Air France Flight 447 Discovered
Two years ago, Air France Flight 447 was on its way back to Paris from Rio de Janeiro when it completely disappeared — without issuing a mayday call or leaving even a trace on radar. After three search attempts, by boat, mini-sub, and sonar (in an effort to detect the ultrasonic signal emitted by the plane’s black boxes), the jetliner was finally discovered on April 3, 2011 with the help of an autonomous submarine called the Remus 6000. The autonomous undersea vehicle then located the plane’s two black box data recorders, recovering the first on April 30 and the cockpit voice recorder on May 2.
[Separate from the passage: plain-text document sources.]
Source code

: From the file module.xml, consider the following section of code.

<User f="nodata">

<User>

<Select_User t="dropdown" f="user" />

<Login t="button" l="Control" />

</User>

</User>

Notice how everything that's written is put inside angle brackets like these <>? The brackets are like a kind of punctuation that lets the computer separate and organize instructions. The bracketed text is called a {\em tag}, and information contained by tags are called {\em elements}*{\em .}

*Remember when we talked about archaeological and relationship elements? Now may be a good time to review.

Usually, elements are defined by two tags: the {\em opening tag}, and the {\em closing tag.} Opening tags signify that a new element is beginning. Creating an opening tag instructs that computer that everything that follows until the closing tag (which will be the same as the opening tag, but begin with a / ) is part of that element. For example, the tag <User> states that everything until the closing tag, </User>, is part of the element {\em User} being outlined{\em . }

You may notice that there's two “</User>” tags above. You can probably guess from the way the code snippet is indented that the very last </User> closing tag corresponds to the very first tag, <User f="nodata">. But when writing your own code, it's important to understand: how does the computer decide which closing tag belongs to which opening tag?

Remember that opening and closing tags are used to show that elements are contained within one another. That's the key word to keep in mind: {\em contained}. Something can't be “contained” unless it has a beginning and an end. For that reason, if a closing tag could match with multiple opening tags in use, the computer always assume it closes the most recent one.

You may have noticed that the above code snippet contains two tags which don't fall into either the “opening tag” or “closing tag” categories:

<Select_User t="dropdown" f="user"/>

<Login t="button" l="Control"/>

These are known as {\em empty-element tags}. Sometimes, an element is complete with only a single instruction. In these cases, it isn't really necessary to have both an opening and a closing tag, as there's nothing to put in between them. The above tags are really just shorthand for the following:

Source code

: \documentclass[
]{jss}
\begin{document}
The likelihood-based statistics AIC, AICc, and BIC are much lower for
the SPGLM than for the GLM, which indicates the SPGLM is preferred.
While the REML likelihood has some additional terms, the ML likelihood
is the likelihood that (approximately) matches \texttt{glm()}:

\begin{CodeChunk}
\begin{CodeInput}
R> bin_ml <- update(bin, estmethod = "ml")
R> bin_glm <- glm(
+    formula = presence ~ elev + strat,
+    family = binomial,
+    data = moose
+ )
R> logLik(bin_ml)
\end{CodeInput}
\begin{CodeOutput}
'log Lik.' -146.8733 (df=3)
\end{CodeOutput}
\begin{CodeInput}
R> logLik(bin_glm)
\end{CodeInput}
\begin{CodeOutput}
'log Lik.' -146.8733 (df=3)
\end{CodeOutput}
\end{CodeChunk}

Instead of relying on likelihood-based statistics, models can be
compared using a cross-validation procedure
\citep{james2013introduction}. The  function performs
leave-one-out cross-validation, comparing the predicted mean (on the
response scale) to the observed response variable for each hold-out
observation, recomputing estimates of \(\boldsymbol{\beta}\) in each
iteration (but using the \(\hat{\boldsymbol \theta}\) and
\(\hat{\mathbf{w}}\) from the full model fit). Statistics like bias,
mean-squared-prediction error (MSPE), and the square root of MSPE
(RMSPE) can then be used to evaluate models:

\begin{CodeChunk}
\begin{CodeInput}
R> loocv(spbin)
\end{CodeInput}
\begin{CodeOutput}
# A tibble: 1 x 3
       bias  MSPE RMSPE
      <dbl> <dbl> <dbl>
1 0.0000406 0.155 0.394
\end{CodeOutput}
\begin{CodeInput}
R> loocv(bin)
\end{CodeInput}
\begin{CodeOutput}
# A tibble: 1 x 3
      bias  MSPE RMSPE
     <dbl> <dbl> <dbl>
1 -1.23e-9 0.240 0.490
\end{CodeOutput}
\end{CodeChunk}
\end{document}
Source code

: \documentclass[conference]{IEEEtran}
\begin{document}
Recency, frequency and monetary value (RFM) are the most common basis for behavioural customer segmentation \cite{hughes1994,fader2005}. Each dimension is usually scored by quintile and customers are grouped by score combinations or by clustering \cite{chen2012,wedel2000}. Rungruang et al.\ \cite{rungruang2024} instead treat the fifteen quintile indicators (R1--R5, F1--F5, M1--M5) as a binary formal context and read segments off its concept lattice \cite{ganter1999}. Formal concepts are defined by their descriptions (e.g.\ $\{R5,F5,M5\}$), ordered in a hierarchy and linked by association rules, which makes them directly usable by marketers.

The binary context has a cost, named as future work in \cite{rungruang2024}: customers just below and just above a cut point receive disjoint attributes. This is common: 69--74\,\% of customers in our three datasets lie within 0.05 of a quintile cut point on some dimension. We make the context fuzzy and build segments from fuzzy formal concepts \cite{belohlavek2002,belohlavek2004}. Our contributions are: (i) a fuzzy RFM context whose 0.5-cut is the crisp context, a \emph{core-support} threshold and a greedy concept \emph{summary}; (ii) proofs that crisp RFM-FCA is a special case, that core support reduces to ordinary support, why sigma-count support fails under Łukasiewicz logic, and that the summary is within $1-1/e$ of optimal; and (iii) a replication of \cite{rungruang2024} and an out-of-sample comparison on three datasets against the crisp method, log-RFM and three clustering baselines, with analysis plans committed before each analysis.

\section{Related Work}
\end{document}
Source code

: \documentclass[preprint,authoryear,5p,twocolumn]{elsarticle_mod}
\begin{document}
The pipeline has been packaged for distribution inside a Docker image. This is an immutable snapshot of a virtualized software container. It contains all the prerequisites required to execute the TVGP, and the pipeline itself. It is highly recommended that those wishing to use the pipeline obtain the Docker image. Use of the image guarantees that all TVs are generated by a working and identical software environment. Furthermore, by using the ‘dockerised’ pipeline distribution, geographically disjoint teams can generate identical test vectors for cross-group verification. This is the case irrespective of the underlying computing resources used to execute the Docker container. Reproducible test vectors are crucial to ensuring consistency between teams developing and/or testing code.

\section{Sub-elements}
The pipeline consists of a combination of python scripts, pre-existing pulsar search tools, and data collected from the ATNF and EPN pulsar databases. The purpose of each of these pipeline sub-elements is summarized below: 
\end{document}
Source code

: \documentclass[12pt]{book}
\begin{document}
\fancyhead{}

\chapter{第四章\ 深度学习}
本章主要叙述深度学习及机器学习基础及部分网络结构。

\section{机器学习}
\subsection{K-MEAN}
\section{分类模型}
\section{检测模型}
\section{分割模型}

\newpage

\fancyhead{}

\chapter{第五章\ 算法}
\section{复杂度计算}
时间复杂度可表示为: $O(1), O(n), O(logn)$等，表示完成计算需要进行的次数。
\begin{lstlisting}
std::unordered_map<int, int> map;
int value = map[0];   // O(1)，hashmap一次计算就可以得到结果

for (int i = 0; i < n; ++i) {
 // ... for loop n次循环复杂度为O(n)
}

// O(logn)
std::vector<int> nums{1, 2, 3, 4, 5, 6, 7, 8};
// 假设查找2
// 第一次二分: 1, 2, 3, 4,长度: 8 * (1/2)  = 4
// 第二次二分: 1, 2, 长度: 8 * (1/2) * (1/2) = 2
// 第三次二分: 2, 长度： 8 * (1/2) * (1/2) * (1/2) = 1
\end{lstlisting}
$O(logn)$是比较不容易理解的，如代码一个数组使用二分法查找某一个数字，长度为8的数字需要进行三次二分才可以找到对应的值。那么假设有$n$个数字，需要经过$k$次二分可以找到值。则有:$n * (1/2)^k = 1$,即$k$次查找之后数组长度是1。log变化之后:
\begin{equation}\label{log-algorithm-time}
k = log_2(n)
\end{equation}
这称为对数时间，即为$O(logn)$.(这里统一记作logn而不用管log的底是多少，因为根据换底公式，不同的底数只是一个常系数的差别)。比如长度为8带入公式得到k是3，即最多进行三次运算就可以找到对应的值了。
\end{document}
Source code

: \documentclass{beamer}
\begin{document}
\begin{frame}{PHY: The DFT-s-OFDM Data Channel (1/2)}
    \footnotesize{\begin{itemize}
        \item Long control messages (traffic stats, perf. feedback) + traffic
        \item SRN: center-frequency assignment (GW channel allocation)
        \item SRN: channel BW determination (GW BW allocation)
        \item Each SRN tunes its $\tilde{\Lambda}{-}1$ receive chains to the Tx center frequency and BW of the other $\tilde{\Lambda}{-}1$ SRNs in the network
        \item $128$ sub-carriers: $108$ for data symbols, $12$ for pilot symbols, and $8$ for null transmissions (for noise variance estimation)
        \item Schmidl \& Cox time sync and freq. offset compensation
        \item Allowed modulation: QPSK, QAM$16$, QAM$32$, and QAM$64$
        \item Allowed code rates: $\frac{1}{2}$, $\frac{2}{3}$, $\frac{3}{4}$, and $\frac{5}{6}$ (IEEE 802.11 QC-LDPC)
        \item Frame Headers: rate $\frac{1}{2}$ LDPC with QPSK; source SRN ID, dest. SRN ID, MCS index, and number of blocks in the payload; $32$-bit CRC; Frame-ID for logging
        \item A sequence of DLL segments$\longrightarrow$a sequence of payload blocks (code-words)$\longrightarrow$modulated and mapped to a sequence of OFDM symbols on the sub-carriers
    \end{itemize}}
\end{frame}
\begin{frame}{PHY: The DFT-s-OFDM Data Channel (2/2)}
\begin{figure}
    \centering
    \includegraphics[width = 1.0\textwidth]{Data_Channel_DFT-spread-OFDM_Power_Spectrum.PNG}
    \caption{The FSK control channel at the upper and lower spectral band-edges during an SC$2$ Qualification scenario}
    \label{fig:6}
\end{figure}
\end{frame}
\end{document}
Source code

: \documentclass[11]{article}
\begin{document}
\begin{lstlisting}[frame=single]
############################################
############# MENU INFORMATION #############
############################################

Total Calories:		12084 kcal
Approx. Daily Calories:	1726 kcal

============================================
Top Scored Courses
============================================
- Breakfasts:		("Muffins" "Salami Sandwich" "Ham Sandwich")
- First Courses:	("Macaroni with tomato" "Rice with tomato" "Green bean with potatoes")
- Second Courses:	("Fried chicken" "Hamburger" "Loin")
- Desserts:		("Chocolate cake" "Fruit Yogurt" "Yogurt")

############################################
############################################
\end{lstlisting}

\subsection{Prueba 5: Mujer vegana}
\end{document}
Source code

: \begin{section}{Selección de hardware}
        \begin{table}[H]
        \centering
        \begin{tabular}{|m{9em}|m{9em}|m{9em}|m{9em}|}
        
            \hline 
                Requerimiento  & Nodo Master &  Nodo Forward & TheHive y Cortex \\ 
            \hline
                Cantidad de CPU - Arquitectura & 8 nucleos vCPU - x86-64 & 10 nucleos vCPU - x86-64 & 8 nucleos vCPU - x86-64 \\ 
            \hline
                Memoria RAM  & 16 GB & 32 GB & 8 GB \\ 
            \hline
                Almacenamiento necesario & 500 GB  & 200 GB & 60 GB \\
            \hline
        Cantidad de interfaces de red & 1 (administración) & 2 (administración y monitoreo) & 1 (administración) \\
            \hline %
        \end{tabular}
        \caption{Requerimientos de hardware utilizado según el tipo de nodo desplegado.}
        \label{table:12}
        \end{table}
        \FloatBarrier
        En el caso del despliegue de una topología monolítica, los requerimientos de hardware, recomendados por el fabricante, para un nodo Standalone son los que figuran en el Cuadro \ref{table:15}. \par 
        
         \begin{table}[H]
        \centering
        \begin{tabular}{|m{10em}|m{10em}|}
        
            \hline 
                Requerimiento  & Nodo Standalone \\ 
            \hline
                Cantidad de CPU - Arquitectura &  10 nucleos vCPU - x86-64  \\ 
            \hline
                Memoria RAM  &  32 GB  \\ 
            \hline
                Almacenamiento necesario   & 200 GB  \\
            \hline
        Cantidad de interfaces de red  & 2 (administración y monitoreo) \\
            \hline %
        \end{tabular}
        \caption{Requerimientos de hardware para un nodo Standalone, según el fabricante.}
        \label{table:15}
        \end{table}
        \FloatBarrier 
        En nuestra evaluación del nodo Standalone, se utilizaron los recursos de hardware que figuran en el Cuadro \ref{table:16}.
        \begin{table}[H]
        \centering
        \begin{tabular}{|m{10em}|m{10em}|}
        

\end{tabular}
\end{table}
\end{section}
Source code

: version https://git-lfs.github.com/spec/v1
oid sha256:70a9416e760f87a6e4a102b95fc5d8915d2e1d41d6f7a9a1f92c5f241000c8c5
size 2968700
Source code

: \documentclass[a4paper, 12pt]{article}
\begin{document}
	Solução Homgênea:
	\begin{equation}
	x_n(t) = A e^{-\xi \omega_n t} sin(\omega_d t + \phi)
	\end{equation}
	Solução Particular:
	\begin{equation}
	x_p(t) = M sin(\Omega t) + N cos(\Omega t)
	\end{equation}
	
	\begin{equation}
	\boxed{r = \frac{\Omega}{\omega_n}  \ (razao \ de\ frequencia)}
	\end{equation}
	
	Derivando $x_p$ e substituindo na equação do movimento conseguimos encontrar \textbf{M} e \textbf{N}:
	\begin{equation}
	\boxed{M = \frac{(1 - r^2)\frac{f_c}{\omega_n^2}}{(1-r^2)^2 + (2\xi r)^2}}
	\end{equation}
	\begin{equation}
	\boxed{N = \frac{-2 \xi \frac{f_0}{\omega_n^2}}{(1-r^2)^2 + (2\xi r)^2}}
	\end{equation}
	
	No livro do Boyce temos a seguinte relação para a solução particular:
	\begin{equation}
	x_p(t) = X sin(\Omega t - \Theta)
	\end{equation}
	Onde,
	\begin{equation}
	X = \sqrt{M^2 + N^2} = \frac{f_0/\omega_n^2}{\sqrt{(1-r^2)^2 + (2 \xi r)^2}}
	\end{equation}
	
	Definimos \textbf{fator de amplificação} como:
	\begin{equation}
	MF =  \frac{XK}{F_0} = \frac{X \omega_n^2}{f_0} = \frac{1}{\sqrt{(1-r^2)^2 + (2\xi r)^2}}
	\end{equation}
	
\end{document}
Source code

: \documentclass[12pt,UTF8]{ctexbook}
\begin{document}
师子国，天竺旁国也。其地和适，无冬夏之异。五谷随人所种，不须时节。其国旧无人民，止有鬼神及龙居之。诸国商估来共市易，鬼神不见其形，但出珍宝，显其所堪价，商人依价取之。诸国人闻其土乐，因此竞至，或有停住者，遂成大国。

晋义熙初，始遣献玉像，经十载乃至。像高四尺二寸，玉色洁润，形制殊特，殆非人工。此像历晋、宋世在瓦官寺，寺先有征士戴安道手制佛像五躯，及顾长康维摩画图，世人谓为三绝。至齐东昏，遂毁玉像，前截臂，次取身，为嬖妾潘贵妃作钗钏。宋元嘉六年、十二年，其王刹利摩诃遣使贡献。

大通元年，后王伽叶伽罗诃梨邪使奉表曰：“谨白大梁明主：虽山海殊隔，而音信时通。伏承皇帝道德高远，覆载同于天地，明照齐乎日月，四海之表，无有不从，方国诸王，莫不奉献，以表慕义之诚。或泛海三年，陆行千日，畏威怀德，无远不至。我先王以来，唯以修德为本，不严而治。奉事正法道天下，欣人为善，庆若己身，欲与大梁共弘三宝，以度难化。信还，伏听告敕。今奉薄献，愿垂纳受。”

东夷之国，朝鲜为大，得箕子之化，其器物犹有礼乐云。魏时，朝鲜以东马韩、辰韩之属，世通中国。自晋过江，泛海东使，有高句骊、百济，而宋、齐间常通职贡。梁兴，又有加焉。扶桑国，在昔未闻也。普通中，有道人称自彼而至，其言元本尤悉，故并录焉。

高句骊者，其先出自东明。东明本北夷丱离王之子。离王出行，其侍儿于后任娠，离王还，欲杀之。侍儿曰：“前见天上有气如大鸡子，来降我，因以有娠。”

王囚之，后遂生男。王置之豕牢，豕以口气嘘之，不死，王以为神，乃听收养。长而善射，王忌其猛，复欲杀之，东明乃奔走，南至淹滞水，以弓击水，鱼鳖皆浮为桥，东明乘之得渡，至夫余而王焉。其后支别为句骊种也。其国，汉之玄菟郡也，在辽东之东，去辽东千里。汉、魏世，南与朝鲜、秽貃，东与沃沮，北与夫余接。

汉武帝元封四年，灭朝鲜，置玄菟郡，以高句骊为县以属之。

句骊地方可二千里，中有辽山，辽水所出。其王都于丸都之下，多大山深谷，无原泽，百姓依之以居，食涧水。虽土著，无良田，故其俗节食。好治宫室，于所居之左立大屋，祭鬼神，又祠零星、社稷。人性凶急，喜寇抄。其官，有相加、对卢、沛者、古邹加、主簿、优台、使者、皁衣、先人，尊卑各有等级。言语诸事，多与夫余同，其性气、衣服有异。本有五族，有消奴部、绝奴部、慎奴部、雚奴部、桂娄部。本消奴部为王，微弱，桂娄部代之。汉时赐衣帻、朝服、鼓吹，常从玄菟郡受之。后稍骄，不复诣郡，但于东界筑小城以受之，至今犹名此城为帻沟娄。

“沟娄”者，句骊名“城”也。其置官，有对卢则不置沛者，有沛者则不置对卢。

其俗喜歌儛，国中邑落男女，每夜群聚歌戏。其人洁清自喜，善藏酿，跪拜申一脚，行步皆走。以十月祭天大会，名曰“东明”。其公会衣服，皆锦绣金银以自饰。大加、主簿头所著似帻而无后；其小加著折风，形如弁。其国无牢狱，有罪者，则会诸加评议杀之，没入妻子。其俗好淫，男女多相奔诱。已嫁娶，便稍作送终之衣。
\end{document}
The Remus 6000 completes searches by swimming on a specific track line using various navigation techniques. Lacking full sensor capacity and independent thinking, the vehicle cannot make decisions that other autonomous robots can make. In less than a week, however, the Remus 6000 recorded images of large debris from the missing jetliner using its multibeam bathymetric sonar. With this new information, a Woods Hole Oceanographic Institution team located the plane 13,000 feet below the sea, in the middle of a huge underwater mountain range.
With down-looking cameras, the Remus 6000 can explore depths 3.7 miles below the ocean surface.
In the past, REMUS 6000 vehicles have also been used to survey the wreck of the Titanic.
The debris field formed by wreckage of Flight 447 as it appeared on sidescan sonar images taken by one of the REMUS 6000 vehicles.
One of the engines from the Air France Airbus A-330 that crashed in 2009 photographed from a REMUS 6000 vehicle.